Marisa left the party before they did, saying that she had to be up early the next morning, and Kate liked this about her too: the fact that she was sensible and comfortable enough in her own skin to go when the party was just hitting its stride.
‘I’d love to keep in touch with you guys,’ Marisa said. ‘If you felt it was appropriate, of course. No pressure!’
Jake glanced at Kate, who gave a tiny nod.
‘We’d like that too,’ he said. ‘Perhaps you could take my number?’
‘Sure,’ Marisa said, and she fished out an old iPhone model with a cracked screen.
‘Wow,’ Jake said. ‘You must have dropped this from a great height.’
Marisa laughed.
‘I’ve been meaning to get it replaced, but you know how it is.’
Jake typed in his number and passed the phone back to Marisa.
‘It’s been lovely meeting you both,’ she said. She didn’t make a move to kiss them on the cheek, and Kate was relieved. If this were going to go any further, the boundaries would have to be clear from the start.

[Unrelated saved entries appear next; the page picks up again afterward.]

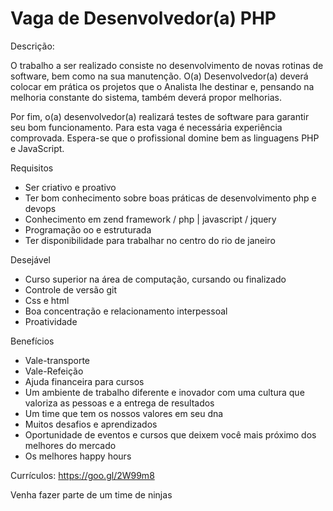# Vaga de Desenvolvedor(a) PHP

Descrição:

O trabalho a ser realizado consiste no desenvolvimento de novas rotinas de software, bem como na sua manutenção. 
O(a) Desenvolvedor(a) deverá colocar em prática os projetos que o Analista lhe destinar e, pensando na melhoria constante do sistema, também deverá propor melhorias.

Por fim, o(a) desenvolvedor(a) realizará testes de software para garantir seu bom funcionamento. 
Para esta vaga é necessária experiência comprovada. Espera-se que o profissional domine bem as linguagens PHP e JavaScript.

Requisitos

- Ser criativo e proativo
- Ter bom conhecimento sobre boas práticas de desenvolvimento php e devops
- Conhecimento em zend framework / php | javascript / jquery
- Programação oo e estruturada
- Ter disponibilidade para trabalhar no centro do rio de janeiro

Desejável

- Curso superior na área de computação, cursando ou finalizado
- Controle de versão git
- Css e html
- Boa concentração e relacionamento interpessoal
- Proatividade

Benefícios

- Vale-transporte
- Vale-Refeição
- Ajuda financeira para cursos
- Um ambiente de trabalho diferente e inovador com uma cultura que valoriza as pessoas e a entrega de resultados
- Um time que tem os nossos valores em seu dna
- Muitos desafios e aprendizados
- Oportunidade de eventos e cursos que deixem você mais próximo dos melhores do mercado
- Os melhores happy hours

Currículos: https://goo.gl/2W99m8

Venha fazer parte de um time de ninjas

‘It’s been so great meeting you too,’ Kate said, and she meant it. For the first time in four years, she felt a small bubbling of hope.
Carol told them not to get carried away.
‘There’s a long, long road ahead,’ she said. ‘You’ve got to get to know each other now, to check that you’re really compatible and that you cantrust each other with this incredibly precious thing. And Marisa is unusual, let’s not forget.’
‘In what way?’ Kate asked.
‘Well, she’s younger than most surrogates we get and she hasn’t previously had a baby herself, which we do tend to prefer. It’s not a deal-breaker, obviously, but it’s something to be aware of. She’s also single, so won’t have the support of a partner. You need to be confident that she’ll have a good support network going through this.’
‘But isn’t her relative youth a bonus?’ Jake asked. ‘Fertility-wise, I mean.’